Ihr Gewicht würde signifikant
abnehmen.

Ja, das stimmt. In einem normalen Checks-­and-Balances-System macht die Sozialpartnerschaft ja auch durchaus Sinn. In Verbindung mit der Großen Koalition ist sie aber die verlängerte Hobelbank ebendieser. Das führt zu einer tonangebenden Schattenregierung. Und das ist Wahnsinn.

In einer Zeit der ökonomischen und gesellschaftlichen Unsicherheit können starke Kammern gleichwohl ein Garant für Stabilität sein.
Das könnte man argumentieren.

Denken Sie, es würde unter Schwarz-Blau zu einer Volksbefragung zur Pflichtmitgliedschaft kommen?
Ja. Absolut. Und ich würde das gut finden. Dann haben wir das geklärt.

Wie würden Sie abstimmen?
Wahlgeheimnis! Im Ernst: Ich bin mehr der freiwillige Typ.

Was wird vom Wahlkampf bleiben?
Noch ist das schwierig zu sagen. Er ist jedenfalls lächerlich. So eine Schlammschlacht mit Strategiepapierchen hat es noch nie gegeben. Das ist peinlich. Ebenso wie die Besessenheit von Umfragetypen, Beratern und Strategen. Da haben alle zu viel ›House of Cards‹ geschaut. Da lob ich mir den leicht übergewichtigen Parteisekretär, der sagt: ›Na, jetzt gemma auf des Thema, weil das sagt mein Bauch‹.

Mehr als über Inhalte wird allenthalben über Sebastian Kurz gesprochen.
Ein Erfolg für ihn.

Absolut. Seine Gegner sitzen paralysiert wie das Kaninchen vor der Schlange und halten Sebastian Kurz sogar für gefährlicher als Heinz-Christian Strache. Und das ist doch entlarvend. Es geht vielen Linken offenbar weniger darum, den Rechtsaußen-Populismus zu verhindern, sondern jeden, der rechts von ihnen steht und Erfolg haben könnte. Es geht ihnen also nicht um Ideologie, sondern um Macht, Jobs und Einfluss. Banal.

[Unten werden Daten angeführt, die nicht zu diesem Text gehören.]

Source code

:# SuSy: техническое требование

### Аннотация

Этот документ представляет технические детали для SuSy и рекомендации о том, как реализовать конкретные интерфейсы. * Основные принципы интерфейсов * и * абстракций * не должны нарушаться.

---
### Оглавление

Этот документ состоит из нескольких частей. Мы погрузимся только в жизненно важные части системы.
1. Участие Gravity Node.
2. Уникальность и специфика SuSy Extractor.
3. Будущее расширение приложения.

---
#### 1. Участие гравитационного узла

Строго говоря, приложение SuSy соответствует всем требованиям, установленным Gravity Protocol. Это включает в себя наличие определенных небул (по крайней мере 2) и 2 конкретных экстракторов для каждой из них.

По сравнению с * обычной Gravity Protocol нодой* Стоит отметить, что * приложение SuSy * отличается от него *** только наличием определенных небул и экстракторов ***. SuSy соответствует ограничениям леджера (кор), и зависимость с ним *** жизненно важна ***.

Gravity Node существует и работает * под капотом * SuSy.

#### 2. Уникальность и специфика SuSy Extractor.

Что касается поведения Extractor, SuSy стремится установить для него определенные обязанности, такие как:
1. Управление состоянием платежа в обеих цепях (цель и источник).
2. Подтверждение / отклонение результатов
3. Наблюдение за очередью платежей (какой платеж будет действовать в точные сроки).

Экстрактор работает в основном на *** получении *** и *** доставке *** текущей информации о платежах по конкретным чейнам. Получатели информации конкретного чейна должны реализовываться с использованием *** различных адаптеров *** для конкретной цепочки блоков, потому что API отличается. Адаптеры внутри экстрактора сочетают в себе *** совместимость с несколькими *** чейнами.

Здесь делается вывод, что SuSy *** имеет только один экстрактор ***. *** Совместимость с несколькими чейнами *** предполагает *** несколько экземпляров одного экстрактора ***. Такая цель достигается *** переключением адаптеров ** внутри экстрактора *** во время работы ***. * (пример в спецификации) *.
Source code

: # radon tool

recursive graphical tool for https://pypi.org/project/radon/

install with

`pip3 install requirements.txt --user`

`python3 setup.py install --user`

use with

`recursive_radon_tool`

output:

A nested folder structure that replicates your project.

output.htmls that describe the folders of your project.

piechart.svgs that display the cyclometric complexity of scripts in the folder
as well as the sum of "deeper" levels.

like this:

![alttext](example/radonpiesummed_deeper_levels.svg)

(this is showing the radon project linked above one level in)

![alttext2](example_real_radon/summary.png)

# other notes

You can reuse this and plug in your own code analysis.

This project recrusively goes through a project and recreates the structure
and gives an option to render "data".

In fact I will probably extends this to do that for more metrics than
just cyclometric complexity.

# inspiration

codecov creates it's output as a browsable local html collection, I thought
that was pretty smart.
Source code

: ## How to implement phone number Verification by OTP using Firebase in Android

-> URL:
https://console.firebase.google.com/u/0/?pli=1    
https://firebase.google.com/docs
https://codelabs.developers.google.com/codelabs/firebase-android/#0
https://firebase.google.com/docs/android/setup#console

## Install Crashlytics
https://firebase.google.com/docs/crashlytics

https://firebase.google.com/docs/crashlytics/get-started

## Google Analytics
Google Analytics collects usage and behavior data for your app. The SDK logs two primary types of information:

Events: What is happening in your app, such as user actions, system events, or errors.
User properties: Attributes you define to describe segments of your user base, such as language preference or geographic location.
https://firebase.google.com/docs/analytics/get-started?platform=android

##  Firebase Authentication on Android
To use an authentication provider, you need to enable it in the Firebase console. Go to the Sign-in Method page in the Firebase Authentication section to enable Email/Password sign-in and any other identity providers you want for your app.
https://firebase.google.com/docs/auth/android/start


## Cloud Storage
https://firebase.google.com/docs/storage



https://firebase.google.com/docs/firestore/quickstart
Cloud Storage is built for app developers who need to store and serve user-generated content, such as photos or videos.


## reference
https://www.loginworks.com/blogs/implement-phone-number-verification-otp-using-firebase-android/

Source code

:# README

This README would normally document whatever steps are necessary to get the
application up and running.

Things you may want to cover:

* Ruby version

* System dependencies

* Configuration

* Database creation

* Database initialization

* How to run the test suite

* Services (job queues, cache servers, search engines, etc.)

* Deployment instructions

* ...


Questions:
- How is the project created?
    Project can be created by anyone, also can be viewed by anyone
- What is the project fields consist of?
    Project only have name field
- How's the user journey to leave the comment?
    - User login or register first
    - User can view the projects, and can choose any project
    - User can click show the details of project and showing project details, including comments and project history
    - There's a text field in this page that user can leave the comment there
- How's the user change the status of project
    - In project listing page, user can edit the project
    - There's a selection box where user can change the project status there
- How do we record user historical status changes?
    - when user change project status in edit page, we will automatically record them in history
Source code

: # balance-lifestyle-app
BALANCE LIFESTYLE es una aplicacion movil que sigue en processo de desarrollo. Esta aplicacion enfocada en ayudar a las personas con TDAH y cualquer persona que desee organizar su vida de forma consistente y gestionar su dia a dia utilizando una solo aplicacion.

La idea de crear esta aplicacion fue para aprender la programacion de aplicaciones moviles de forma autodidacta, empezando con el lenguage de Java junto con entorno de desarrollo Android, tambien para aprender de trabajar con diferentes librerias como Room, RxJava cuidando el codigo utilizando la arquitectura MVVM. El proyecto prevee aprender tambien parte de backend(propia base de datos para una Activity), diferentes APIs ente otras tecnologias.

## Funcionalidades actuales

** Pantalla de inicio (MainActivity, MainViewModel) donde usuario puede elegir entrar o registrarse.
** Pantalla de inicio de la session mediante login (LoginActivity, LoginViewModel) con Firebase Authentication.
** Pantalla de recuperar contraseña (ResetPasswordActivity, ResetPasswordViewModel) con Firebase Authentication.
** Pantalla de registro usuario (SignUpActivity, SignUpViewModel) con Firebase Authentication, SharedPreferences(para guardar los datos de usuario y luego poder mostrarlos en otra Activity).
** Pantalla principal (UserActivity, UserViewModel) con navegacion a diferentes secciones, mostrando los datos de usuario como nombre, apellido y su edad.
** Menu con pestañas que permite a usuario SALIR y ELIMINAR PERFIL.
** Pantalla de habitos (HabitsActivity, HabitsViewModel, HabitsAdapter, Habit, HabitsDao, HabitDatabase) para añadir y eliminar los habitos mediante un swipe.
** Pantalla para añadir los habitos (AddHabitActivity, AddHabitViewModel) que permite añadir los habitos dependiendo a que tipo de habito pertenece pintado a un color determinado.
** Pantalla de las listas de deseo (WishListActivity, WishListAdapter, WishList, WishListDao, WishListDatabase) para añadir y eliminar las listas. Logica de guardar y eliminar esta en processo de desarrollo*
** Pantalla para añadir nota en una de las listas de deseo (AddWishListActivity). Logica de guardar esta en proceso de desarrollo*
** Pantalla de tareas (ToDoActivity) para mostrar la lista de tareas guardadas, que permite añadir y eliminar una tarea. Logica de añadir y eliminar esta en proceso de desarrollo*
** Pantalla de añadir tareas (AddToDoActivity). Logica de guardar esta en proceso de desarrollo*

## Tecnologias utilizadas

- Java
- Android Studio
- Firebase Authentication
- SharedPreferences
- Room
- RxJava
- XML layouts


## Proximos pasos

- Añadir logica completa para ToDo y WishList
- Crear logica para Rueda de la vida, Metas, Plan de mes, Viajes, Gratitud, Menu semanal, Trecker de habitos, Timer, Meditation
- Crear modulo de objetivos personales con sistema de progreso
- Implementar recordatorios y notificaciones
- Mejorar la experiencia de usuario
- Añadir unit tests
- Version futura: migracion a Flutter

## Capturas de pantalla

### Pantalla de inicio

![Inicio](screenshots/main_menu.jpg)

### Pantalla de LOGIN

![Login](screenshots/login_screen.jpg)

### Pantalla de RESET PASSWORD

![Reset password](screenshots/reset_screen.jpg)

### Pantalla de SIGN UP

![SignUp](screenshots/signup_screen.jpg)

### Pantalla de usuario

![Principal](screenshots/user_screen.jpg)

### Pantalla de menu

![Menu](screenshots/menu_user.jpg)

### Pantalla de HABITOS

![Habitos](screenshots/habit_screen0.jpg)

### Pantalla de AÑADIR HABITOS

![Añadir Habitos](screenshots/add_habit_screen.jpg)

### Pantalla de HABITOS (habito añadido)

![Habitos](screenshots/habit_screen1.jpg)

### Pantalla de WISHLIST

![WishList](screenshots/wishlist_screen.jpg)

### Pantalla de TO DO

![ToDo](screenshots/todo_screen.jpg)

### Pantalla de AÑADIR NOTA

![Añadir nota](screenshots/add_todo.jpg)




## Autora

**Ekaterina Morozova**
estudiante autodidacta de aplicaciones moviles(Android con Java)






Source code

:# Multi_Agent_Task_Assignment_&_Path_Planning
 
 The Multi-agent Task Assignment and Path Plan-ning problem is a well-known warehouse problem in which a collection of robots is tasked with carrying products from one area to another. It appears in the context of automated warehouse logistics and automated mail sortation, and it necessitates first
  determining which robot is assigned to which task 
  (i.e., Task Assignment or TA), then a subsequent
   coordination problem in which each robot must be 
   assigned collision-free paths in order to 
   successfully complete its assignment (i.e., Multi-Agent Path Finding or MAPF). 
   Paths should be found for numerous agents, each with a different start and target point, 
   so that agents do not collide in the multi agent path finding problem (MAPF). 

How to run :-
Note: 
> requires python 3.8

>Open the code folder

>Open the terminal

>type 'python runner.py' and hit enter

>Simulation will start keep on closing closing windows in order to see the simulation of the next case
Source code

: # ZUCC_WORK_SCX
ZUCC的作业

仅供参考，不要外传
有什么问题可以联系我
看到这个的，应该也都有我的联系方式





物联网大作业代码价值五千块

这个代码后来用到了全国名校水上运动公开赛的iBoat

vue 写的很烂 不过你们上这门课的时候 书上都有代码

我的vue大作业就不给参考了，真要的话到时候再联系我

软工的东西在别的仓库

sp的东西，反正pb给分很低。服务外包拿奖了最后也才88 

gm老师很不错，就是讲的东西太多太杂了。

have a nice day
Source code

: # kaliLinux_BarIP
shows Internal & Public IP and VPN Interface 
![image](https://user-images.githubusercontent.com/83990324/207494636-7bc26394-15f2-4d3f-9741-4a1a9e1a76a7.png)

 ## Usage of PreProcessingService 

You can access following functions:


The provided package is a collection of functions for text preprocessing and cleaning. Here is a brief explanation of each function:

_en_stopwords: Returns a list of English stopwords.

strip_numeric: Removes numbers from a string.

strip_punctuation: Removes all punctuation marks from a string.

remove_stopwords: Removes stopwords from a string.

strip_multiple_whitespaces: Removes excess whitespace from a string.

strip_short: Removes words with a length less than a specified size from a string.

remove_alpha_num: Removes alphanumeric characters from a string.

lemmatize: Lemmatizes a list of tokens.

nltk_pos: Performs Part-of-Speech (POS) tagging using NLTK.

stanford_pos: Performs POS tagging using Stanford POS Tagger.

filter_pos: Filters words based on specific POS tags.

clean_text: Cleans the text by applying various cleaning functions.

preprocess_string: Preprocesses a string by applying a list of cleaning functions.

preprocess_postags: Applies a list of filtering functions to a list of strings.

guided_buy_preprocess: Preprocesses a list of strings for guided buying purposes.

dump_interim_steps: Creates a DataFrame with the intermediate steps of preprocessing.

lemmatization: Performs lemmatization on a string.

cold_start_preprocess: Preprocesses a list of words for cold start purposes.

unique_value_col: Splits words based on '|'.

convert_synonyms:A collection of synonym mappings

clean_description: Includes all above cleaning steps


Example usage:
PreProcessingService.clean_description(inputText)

Wollen Sie mir Ihre Wahltipps verraten?
Nein.

Mit zwei Prozent Schwankungsbreite?
Das ist dann wie bei Umfragen, die auch keiner mehr glaubt. Was ich sagen kann: Dass ich mir Sorgen um zwei Kleinparteien mache. Um Pilz weniger. Wobei ich mir auch vorstellen kann, dass alle drei Kleinen nicht reinkommen.

Das letzte Drei-Parteien-Parlament in Österreich gab es …
… 1986?

Vor dem Einzug der Grünen.
Das wäre, entschuldigen Sie den Ausdruck, beschissen.